*About this task*: Reproduce verbatim, line by line, everything from the line containing "- Configurar variáveis de ambiente." to the last line of the listing below; add nothing.

===== Records supplied

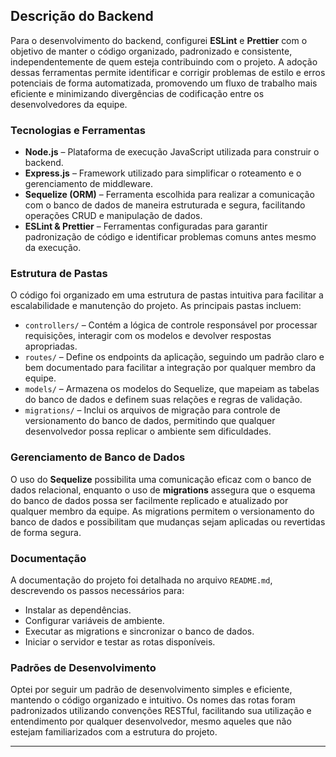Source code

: ## Descrição do Backend

Para o desenvolvimento do backend, configurei **ESLint** e **Prettier** com o objetivo de manter o código organizado, padronizado e consistente, independentemente de quem esteja contribuindo com o projeto. A adoção dessas ferramentas permite identificar e corrigir problemas de estilo e erros potenciais de forma automatizada, promovendo um fluxo de trabalho mais eficiente e minimizando divergências de codificação entre os desenvolvedores da equipe.  

###  Tecnologias e Ferramentas
- **Node.js** – Plataforma de execução JavaScript utilizada para construir o backend.
- **Express.js** – Framework utilizado para simplificar o roteamento e o gerenciamento de middleware.
- **Sequelize (ORM)** – Ferramenta escolhida para realizar a comunicação com o banco de dados de maneira estruturada e segura, facilitando operações CRUD e manipulação de dados.
- **ESLint & Prettier** – Ferramentas configuradas para garantir padronização de código e identificar problemas comuns antes mesmo da execução.

### Estrutura de Pastas
O código foi organizado em uma estrutura de pastas intuitiva para facilitar a escalabilidade e manutenção do projeto. As principais pastas incluem:  
- `controllers/` – Contém a lógica de controle responsável por processar requisições, interagir com os modelos e devolver respostas apropriadas.  
- `routes/` – Define os endpoints da aplicação, seguindo um padrão claro e bem documentado para facilitar a integração por qualquer membro da equipe.  
- `models/` – Armazena os modelos do Sequelize, que mapeiam as tabelas do banco de dados e definem suas relações e regras de validação.  
- `migrations/` – Inclui os arquivos de migração para controle de versionamento do banco de dados, permitindo que qualquer desenvolvedor possa replicar o ambiente sem dificuldades.  

### Gerenciamento de Banco de Dados
O uso do **Sequelize** possibilita uma comunicação eficaz com o banco de dados relacional, enquanto o uso de **migrations** assegura que o esquema do banco de dados possa ser facilmente replicado e atualizado por qualquer membro da equipe. As migrations permitem o versionamento do banco de dados e possibilitam que mudanças sejam aplicadas ou revertidas de forma segura.  

### Documentação
A documentação do projeto foi detalhada no arquivo `README.md`, descrevendo os passos necessários para:  
- Instalar as dependências.  
- Configurar variáveis de ambiente.  
- Executar as migrations e sincronizar o banco de dados.  
- Iniciar o servidor e testar as rotas disponíveis.  

### Padrões de Desenvolvimento
Optei por seguir um padrão de desenvolvimento simples e eficiente, mantendo o código organizado e intuitivo. Os nomes das rotas foram padronizados utilizando convenções RESTful, facilitando sua utilização e entendimento por qualquer desenvolvedor, mesmo aqueles que não estejam familiarizados com a estrutura do projeto.  

---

==========

*Written reply*:
- Configurar variáveis de ambiente.  
- Executar as migrations e sincronizar o banco de dados.  
- Iniciar o servidor e testar as rotas disponíveis.  

### Padrões de Desenvolvimento
Optei por seguir um padrão de desenvolvimento simples e eficiente, mantendo o código organizado e intuitivo. Os nomes das rotas foram padronizados utilizando convenções RESTful, facilitando sua utilização e entendimento por qualquer desenvolvedor, mesmo aqueles que não estejam familiarizados com a estrutura do projeto.  

---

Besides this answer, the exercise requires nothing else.